Four out of five Americans now believe "climate change will be a serious problem for the United States if nothing is done about it." That's from the latest AP-GFK poll on climate values. That's 80% of the country, folks. That's 250 million people, if the findings are reliable.
But that's just the beginning. The survey also finds that 57% of Americans think the government should do "a great deal" to address global warming. Two-thirds of the nation wants Big Government to take on climate solutions. That's the ideological antithesis of the conservative position on climate–the Limbaugh's, Rove's, and Hannity's are losing.See for yourself.
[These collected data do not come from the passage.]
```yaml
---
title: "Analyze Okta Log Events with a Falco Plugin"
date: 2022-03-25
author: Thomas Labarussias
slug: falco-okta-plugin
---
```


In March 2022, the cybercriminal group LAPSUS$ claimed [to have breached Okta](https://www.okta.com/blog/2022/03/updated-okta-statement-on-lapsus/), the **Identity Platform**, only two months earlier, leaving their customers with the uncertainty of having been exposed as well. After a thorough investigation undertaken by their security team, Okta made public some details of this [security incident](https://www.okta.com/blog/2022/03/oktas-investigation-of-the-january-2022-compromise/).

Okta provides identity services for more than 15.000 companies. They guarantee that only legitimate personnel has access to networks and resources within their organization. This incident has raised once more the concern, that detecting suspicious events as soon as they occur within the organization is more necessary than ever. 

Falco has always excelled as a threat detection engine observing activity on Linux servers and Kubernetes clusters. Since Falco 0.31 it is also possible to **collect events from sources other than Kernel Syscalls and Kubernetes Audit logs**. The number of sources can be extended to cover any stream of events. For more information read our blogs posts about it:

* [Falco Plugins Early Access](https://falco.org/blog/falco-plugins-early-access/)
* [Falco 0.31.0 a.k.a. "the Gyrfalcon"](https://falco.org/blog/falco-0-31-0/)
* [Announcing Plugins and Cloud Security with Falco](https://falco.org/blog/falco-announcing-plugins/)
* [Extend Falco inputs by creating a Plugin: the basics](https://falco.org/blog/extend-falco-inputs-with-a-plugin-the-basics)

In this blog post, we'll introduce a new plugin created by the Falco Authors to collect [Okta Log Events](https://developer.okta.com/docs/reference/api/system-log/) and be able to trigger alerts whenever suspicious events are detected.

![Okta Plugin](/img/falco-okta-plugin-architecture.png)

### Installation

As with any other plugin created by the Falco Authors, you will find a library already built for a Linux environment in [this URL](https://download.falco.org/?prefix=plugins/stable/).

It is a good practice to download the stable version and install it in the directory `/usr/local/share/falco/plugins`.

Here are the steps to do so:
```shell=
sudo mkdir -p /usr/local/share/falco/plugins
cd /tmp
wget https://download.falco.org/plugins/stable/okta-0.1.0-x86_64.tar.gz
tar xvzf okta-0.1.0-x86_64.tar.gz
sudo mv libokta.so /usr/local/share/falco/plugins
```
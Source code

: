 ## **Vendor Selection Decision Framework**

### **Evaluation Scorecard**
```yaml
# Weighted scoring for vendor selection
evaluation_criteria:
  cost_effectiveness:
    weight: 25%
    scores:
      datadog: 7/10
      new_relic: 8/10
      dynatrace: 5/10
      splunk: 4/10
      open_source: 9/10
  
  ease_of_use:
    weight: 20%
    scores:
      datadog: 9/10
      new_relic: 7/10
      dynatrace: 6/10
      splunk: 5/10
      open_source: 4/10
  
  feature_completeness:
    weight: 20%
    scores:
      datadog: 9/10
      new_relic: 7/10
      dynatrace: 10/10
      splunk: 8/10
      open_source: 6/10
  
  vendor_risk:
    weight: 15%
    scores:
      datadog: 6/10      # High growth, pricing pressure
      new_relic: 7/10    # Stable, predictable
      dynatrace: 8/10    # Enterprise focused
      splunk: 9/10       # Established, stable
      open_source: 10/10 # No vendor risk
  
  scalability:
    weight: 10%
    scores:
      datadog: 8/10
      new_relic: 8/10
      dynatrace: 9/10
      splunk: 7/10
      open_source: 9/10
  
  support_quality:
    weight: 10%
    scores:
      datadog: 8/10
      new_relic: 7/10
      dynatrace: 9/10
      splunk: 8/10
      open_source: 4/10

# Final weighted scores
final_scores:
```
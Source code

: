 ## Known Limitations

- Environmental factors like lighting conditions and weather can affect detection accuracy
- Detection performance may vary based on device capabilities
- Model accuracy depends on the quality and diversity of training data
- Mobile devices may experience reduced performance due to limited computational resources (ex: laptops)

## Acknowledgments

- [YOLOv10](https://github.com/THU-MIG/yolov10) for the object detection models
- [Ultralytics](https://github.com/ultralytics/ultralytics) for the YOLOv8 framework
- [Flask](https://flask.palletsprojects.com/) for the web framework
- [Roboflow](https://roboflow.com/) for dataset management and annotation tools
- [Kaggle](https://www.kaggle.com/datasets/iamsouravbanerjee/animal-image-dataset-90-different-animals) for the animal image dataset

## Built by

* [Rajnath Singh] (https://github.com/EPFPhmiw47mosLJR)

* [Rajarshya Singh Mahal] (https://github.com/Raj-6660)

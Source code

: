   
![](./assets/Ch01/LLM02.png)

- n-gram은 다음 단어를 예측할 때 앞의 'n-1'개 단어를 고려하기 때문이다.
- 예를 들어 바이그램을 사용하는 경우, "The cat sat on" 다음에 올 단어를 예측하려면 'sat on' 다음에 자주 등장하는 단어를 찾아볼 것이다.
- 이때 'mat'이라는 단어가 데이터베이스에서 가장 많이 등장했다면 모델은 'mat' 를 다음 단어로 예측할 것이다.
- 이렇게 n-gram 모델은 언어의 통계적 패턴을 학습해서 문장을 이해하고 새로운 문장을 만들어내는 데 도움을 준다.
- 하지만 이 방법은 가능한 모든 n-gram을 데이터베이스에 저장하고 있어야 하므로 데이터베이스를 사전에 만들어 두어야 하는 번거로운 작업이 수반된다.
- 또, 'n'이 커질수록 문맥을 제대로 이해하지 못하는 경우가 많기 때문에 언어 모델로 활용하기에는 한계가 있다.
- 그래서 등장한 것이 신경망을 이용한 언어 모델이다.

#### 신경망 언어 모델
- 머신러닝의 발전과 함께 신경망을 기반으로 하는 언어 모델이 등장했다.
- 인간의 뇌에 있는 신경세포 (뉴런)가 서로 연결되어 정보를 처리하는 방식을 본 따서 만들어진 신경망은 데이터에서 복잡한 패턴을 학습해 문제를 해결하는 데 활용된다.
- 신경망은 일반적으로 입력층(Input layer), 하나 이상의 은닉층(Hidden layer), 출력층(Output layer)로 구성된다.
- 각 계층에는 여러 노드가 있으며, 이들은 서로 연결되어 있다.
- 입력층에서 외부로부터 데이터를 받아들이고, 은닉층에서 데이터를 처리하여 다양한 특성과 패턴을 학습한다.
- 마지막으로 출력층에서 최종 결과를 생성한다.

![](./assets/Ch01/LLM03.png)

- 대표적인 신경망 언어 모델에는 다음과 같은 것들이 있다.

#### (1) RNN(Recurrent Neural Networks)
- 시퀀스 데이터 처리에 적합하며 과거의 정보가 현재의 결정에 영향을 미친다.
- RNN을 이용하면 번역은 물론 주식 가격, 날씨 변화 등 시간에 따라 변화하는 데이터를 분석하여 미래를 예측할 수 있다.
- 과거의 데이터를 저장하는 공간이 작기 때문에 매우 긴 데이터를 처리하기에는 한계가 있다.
And here's more of the fun:
Overall, 78 percent of those surveyed said they believe temperatures are rising, up from 75 percent three years earlier. In general, U.S. belief in global warming, according to AP-GfK and other polls, has fluctuated over the years but has stayed between about 70 and 85 percent.Still pretty stunning that 1 in 3 Americans don't trust scientists–but hey, half of us don't believe in evolution either. Nonetheless, it all goes to show that the cultural saturation of global warming is complete enough that when a year of wildfires, drought, and Hurricane Sandy comes along, it's enough to inspire belief in the ambivalent masses.
The biggest change in the polling is among people who trust scientists only a little or not at all. About 1 in 3 of the people surveyed fell into that category.
Within that highly skeptical group, 61 percent now say temperatures have been rising over the past 100 years. That's a substantial increase from 2009, when the AP-GfK poll found that only 47 percent of those with little or no trust in scientists believed the world was getting warmer.
Of course, none of this means that we're actually going to do anything about climate change. The House Republicans who control that institution aren't coming around, and neither are their benefactors in the industry, or their loudest and most unhinged supporters in the media. Without the House, and without a filibuster-proof majority in the Senate, any hope of federal climate legislation is down the tubes.
Obama could mobilize the EPA to regulate GHGs, but nobody's excited about unfurling that regulatory pandora's box, least of all Republicans. And folks may believe in climate change more now, but few are taking to the streets. Few have made climate change their central concern, political and otherwise. Still, we are no longer the nation that doesn't believe in global warming. Now we're the nation that is thoroughly hapless when it comes to doing anything about it.